Excerpts from a dataset:
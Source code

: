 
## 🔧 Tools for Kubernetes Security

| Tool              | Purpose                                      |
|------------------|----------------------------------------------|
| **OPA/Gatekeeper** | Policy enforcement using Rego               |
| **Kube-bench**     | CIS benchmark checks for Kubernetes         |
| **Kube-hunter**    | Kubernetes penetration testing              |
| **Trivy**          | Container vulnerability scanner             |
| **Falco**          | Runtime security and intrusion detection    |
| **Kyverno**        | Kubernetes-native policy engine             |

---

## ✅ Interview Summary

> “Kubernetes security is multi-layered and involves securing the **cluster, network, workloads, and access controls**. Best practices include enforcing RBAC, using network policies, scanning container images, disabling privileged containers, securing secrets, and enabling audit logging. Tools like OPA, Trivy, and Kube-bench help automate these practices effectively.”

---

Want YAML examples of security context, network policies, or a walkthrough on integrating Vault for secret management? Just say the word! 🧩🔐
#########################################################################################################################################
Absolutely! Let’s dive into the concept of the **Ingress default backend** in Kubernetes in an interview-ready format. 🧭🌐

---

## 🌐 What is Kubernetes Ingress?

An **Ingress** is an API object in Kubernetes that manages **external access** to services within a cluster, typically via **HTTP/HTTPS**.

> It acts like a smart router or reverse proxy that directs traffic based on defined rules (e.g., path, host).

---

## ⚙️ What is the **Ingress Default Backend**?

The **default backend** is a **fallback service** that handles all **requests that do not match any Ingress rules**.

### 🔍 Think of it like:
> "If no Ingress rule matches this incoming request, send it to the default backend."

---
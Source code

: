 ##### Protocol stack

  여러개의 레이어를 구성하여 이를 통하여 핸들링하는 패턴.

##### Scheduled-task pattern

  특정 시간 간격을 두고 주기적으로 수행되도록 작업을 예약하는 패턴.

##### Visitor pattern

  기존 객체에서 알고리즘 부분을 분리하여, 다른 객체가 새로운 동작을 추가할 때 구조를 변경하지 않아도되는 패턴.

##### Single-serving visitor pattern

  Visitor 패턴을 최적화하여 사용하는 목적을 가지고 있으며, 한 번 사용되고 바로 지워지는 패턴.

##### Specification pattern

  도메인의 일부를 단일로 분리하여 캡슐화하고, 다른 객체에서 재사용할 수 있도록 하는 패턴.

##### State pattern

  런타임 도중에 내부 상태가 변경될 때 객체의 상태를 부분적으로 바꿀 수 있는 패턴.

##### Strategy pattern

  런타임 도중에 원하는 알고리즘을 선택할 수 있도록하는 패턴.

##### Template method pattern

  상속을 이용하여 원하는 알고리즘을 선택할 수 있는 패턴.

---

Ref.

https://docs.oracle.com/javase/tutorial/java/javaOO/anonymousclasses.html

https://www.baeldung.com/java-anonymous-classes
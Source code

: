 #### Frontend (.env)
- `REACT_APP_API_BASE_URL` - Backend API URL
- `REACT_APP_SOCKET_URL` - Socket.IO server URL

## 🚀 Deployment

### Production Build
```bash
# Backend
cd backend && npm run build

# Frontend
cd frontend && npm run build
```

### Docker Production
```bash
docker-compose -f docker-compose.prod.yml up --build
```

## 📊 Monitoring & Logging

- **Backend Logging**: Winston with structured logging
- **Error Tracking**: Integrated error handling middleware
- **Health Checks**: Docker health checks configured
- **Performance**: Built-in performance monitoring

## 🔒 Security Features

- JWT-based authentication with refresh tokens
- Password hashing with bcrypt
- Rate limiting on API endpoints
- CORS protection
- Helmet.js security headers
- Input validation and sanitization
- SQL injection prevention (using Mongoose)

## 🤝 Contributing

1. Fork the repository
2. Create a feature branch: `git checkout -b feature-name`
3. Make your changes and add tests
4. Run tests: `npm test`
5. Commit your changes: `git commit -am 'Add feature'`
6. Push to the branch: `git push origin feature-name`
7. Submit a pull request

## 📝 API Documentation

• [Exercise directions]
Go through the records from the first line and copy each one exactly, ending after the line that contains "Runtime security and". Give nothing else.

• [Result of this exercise]
Source code

: 
## 🔧 Tools for Kubernetes Security

| Tool              | Purpose                                      |
|------------------|----------------------------------------------|
| **OPA/Gatekeeper** | Policy enforcement using Rego               |
| **Kube-bench**     | CIS benchmark checks for Kubernetes         |
| **Kube-hunter**    | Kubernetes penetration testing              |
| **Trivy**          | Container vulnerability scanner             |
| **Falco**          | Runtime security and intrusion detection    |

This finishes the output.